Work item ::
Reproduce precisely the lines of the listing below, starting with the line that contains "2. 在未过期的时间内再次请求这个文件" and stopping after the line that contains "3. 模板 （html）"; include nothing else.

Supplied data ::
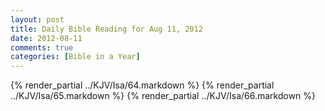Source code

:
 ```yaml
---
layout: post
title: Daily Bible Reading for Aug 11, 2012
date: 2012-08-11
comments: true
categories: [Bible in a Year]
---
```

{% render_partial ../KJV/Isa/64.markdown %}
{% render_partial ../KJV/Isa/65.markdown %}
{% render_partial ../KJV/Isa/66.markdown %}

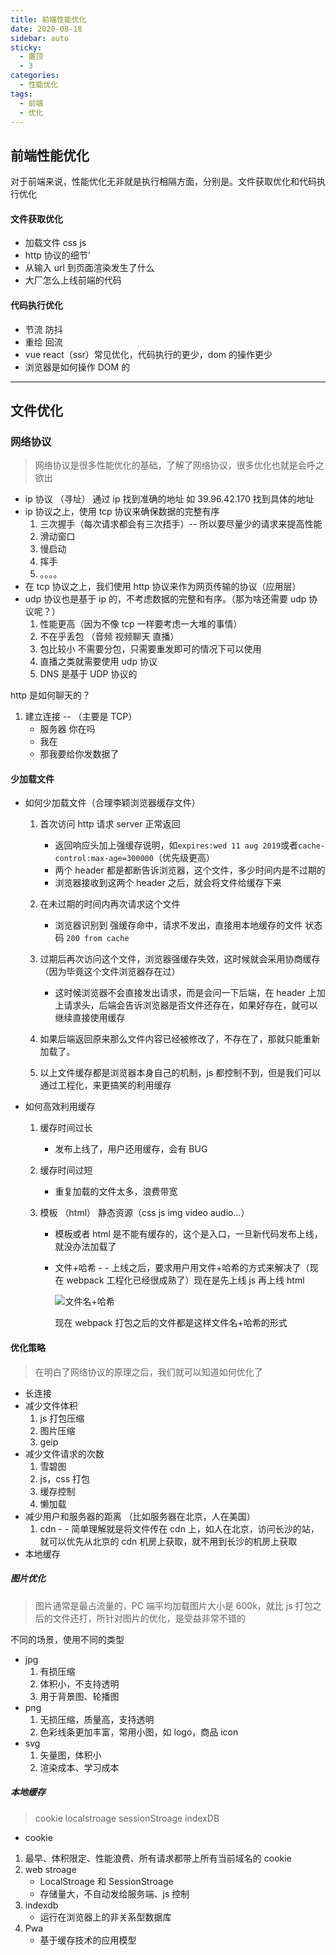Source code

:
 ```yaml
---
title: 前端性能优化
date: 2020-08-18
sidebar: auto
sticky:
  - 置顶
  - 3
categories:
  - 性能优化
tags:
  - 前端
  - 优化
---
```


## 前端性能优化

对于前端来说，性能优化无非就是执行相隔方面，分别是。文件获取优化和代码执行优化

#### 文件获取优化

<!-- more -->

- 加载文件 css js
- http 协议的细节‘
- 从输入 url 到页面渲染发生了什么
- 大厂怎么上线前端的代码

#### 代码执行优化

- 节流 防抖
- 重绘 回流
- vue react（ssr）常见优化，代码执行的更少，dom 的操作更少
- 浏览器是如何操作 DOM 的

---

## 文件优化

### 网络协议

> 网络协议是很多性能优化的基础，了解了网络协议，很多优化也就是会呼之欲出

- ip 协议 （寻址） 通过 ip 找到准确的地址 如 39.96.42.170 找到具体的地址
- ip 协议之上，使用 tcp 协议来确保数据的完整有序
  1. 三次握手（每次请求都会有三次捂手）-- 所以要尽量少的请求来提高性能
  2. 滑动窗口
  3. 慢启动
  4. 挥手
  5. 。。。。
- 在 tcp 协议之上，我们使用 http 协议来作为网页传输的协议（应用层）
- udp 协议也是基于 ip 的，不考虑数据的完整和有序。（那为啥还需要 udp 协议呢？）
  1. 性能更高（因为不像 tcp 一样要考虑一大堆的事情）
  2. 不在乎丢包 （音频 视频聊天 直播）
  3. 包比较小 不需要分包，只需要重发即可的情况下可以使用
  4. 直播之类就需要使用 udp 协议
  5. DNS 是基于 UDP 协议的

http 是如何聊天的？

1. 建立连接 -- （主要是 TCP）
   - 服务器 你在吗
   - 我在
   - 那我要给你发数据了

#### 少加载文件

- 如何少加载文件（合理李颖浏览器缓存文件）

  1. 首次访问 http 请求 server 正常返回

     - 返回响应头加上强缓存说明，如`expires:wed 11 aug 2019`或者`cache-control:max-age=300000`（优先级更高）
     - 两个 header 都是都断告诉浏览器，这个文件，多少时间内是不过期的
     - 浏览器接收到这两个 header 之后，就会将文件给缓存下来

  2. 在未过期的时间内再次请求这个文件

     - 浏览器识别到 强缓存命中，请求不发出，直接用本地缓存的文件 状态码 `200 from cache`

  3. 过期后再次访问这个文件，浏览器强缓存失效，这时候就会采用协商缓存（因为毕竟这个文件浏览器存在过）

     - 这时候浏览器不会直接发出请求，而是会问一下后端，在 header 上加上请求头，后端会告诉浏览器是否文件还存在，如果好存在，就可以继续直接使用缓存

  4. 如果后端返回原来那么文件内容已经被修改了，不存在了，那就只能重新加载了。

  5. 以上文件缓存都是浏览器本身自己的机制，js 都控制不到，但是我们可以通过工程化，来更搞笑的利用缓存

- 如何高效利用缓存

  1. 缓存时间过长
     - 发布上线了，用户还用缓存，会有 BUG
  2. 缓存时间过短

     - 重复加载的文件太多，浪费带宽

  3. 模板 （html） 静态资源（css js img video audio...）

     - 模板或者 html 是不能有缓存的，这个是入口，一旦新代码发布上线，就没办法加载了
     - 文件+哈希 - - 上线之后，要求用户用文件+哈希的方式来解决了（现在 webpack 工程化已经很成熟了）现在是先上线 js 再上线 html

       ![文件名+哈希](https://img-blog.csdnimg.cn/2020081822404222.png?x-oss-process=image/watermark,type_ZmFuZ3poZW5naGVpdGk,shadow_10,text_aHR0cHM6Ly9ibG9nLmNzZG4ubmV0L3dlaXhpbl80NjI0MDE2Mg==,size_16,color_FFFFFF,t_70#pic_center)

       现在 webpack 打包之后的文件都是这样文件名+哈希的形式

#### 优化策略

> 在明白了网络协议的原理之后，我们就可以知道如何优化了

- 长连接
- 减少文件体积
  1. js 打包压缩
  2. 图片压缩
  3. geip
- 减少文件请求的次数
  1. 雪碧图
  2. js，css 打包
  3. 缓存控制
  4. 懒加载
- 减少用户和服务器的距离 （比如服务器在北京，人在美国）
  1. cdn - - 简单理解就是将文件传在 cdn 上，如人在北京，访问长沙的站，就可以优先从北京的 cdn 机房上获取，就不用到长沙的机房上获取
- 本地缓存

##### 图片优化

> 图片通常是最占流量的，PC 端平均加载图片大小是 600k，就比 js 打包之后的文件还打，所针对图片的优化，是受益非常不错的

不同的场景，使用不同的类型

- jpg
  1. 有损压缩
  2. 体积小，不支持透明
  3. 用于背景图、轮播图
- png
  1. 无损压缩，质量高，支持透明
  2. 色彩线条更加丰富，常用小图，如 logo，商品 icon
- svg
  1. 矢量图，体积小
  2. 渲染成本、学习成本

##### 本地缓存

> cookie localstroage sessionStroage indexDB

- cookie

1.  最早、体积限定、性能浪费、所有请求都带上所有当前域名的 cookie
2.  web stroage
    - LocalStroage 和 SessionStroage
    - 存储量大，不自动发给服务端、js 控制
3.  indexdb
    - 运行在浏览器上的非关系型数据库
4.  Pwa
    - 基于缓存技术的应用模型
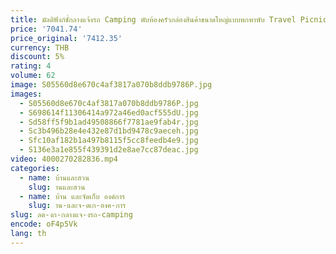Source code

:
 ```yaml
---
title: มัลติฟังก์ชั่กลางแจ้งรถ Camping พับห้องครัวกล่องสินค้าขนาดใหญ่แบบพกพาพับ Travel Picnic Storage กล่อง
price: '7041.74'
price_original: '7412.35'
currency: THB
discount: 5%
rating: 4
volume: 62
image: S05560d8e670c4af3817a070b8ddb9786P.jpg
images:
  - S05560d8e670c4af3817a070b8ddb9786P.jpg
  - S698614f11306414a972a46ed0acf555dU.jpg
  - Sd58ff5f9b1ad49508866f7781ae9fab4r.jpg
  - Sc3b496b28e4e432e87d1bd9478c9aeceh.jpg
  - Sfc10af182b1a497b8115f5cc8feedb4e9.jpg
  - S136e3a1e855f439391d2e8ae7cc87deac.jpg
video: 4000270282836.mp4
categories:
  - name: บ้านและสวน
    slug: านและสวน
  - name: บ้าน และจัดเก็บ องค์การ
    slug: าน-และจ-ดเก-องค-การ
slug: ลต-งก-กลางแจ-งรถ-camping
encode: oF4p5Vk
lang: th
---
```

  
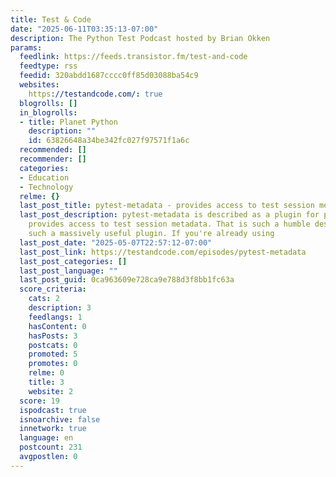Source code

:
 ```yaml
---
title: Test & Code
date: "2025-06-11T03:35:13-07:00"
description: The Python Test Podcast hosted by Brian Okken
params:
  feedlink: https://feeds.transistor.fm/test-and-code
  feedtype: rss
  feedid: 320abdd1687cccc0ff85d03088ba54c9
  websites:
    https://testandcode.com/: true
  blogrolls: []
  in_blogrolls:
  - title: Planet Python
    description: ""
    id: 63826648a34be342fc027f97571f1a6c
  recommended: []
  recommender: []
  categories:
  - Education
  - Technology
  relme: {}
  last_post_title: pytest-metadata - provides access to test session metadata
  last_post_description: pytest-metadata is described as a plugin for pytest that
    provides access to test session metadata. That is such a humble description for
    such a massively useful plugin. If you're already using
  last_post_date: "2025-05-07T22:57:12-07:00"
  last_post_link: https://testandcode.com/episodes/pytest-metadata
  last_post_categories: []
  last_post_language: ""
  last_post_guid: 0ca963609e728ca9e788d3f8bb1fc63a
  score_criteria:
    cats: 2
    description: 3
    feedlangs: 1
    hasContent: 0
    hasPosts: 3
    postcats: 0
    promoted: 5
    promotes: 0
    relme: 0
    title: 3
    website: 2
  score: 19
  ispodcast: true
  isnoarchive: false
  innetwork: true
  language: en
  postcount: 231
  avgpostlen: 0
---
```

Exercise output ::
  2. 在未过期的时间内再次请求这个文件

     - 浏览器识别到 强缓存命中，请求不发出，直接用本地缓存的文件 状态码 `200 from cache`

  3. 过期后再次访问这个文件，浏览器强缓存失效，这时候就会采用协商缓存（因为毕竟这个文件浏览器存在过）

     - 这时候浏览器不会直接发出请求，而是会问一下后端，在 header 上加上请求头，后端会告诉浏览器是否文件还存在，如果好存在，就可以继续直接使用缓存

  4. 如果后端返回原来那么文件内容已经被修改了，不存在了，那就只能重新加载了。

  5. 以上文件缓存都是浏览器本身自己的机制，js 都控制不到，但是我们可以通过工程化，来更搞笑的利用缓存

- 如何高效利用缓存

  1. 缓存时间过长
     - 发布上线了，用户还用缓存，会有 BUG
  2. 缓存时间过短

     - 重复加载的文件太多，浪费带宽

  3. 模板 （html） 静态资源（css js img video audio...）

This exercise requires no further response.